Amanecer de un nuevo día
La añoranza del hogar
Tanis el Semielfo se despertó con resaca; lo curioso era que no había bebido nada. Su resaca no era resultado de pasar la noche de regocijo, bailando y bebiendo demasiada cerveza, sino de estar la mitad de la noche despierto y preocupado en su jergón.

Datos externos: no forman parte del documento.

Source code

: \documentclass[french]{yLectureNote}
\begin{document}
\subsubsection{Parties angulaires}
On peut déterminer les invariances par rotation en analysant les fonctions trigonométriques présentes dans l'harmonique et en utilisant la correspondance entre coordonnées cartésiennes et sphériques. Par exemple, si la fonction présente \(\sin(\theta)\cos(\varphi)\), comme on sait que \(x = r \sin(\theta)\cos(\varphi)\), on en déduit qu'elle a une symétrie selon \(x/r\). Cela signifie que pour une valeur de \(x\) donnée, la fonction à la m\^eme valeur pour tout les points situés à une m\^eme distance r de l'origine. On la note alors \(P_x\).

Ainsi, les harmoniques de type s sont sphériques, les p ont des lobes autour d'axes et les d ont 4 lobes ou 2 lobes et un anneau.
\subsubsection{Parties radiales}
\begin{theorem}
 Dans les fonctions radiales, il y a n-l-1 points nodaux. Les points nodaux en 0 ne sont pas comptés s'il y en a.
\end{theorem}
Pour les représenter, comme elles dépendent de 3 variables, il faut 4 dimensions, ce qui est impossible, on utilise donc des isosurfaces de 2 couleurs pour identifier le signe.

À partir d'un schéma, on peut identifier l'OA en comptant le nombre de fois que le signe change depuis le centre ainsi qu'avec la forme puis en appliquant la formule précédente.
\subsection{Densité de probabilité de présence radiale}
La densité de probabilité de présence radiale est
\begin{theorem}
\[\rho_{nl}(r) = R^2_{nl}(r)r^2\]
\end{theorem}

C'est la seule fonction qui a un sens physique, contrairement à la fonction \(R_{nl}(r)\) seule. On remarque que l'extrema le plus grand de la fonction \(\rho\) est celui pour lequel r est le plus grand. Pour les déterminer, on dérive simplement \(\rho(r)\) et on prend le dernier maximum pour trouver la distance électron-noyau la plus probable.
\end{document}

La víspera había abandonado el festejo de la boda temprano. El espíritu de celebración le rechinaba en el alma. La música fuerte le provocaba una mueca de dolor y lo hacía mirar hacia atrás, temeroso de que estuvieran revelando su posición a sus enemigos. Deseaba decirles a los músicos que golpeaban y soplaban los toscos instrumentos que no tocaran tan alto. Había ojos que espiaban en la oscuridad, oídos que escuchaban. Finalmente había buscado a Raistlin, al encontrar la compañía del cínico y sombrío mago más acorde con sus propios pensamientos negros y pesimistas.
También lo había pagado. Cuando por fin consiguió dormirse, soñó con caballos y zanahorias, y que era una bestia de tiro que daba vueltas y más vueltas en un círculo sin fin siguiendo en vano la zanahoria que nunca podría alcanzar.
—Primero, la zanahoria es la Vara de Cristal Azul —dijo con resentimiento mientras se frotaba la dolorida frente—. Teníamos que ponerla a salvo para que no cayera en malas manos. Lo hicimos, y entonces dijeron que eso no era suficiente. Tuvimos que viajar a Xak Tsaroth para encontrar el mayor regalo de una deidad, los sagrados Discos de Mishakal, sólo para descubrir que somos incapaces de leerlos. Así que tuvimos que buscar a la persona que podía hacerlo y, mientras tanto, nos fuimos metiendo cada vez más en esta guerra… ¡Una guerra que ninguno de nosotros sabía que estaba teniendo lugar!
—Sí, claro que lo sabías —gruñó un bulto más bien grande y apenas distinguible en la penumbra del alba que empezaba a colarse entre las mantas que tapaban la boca de la cueva—. Habías viajado lo suficiente, habías visto lo suficiente, habías oído lo suficiente para saber que se avecinaba una guerra, sólo que no querías admitirlo.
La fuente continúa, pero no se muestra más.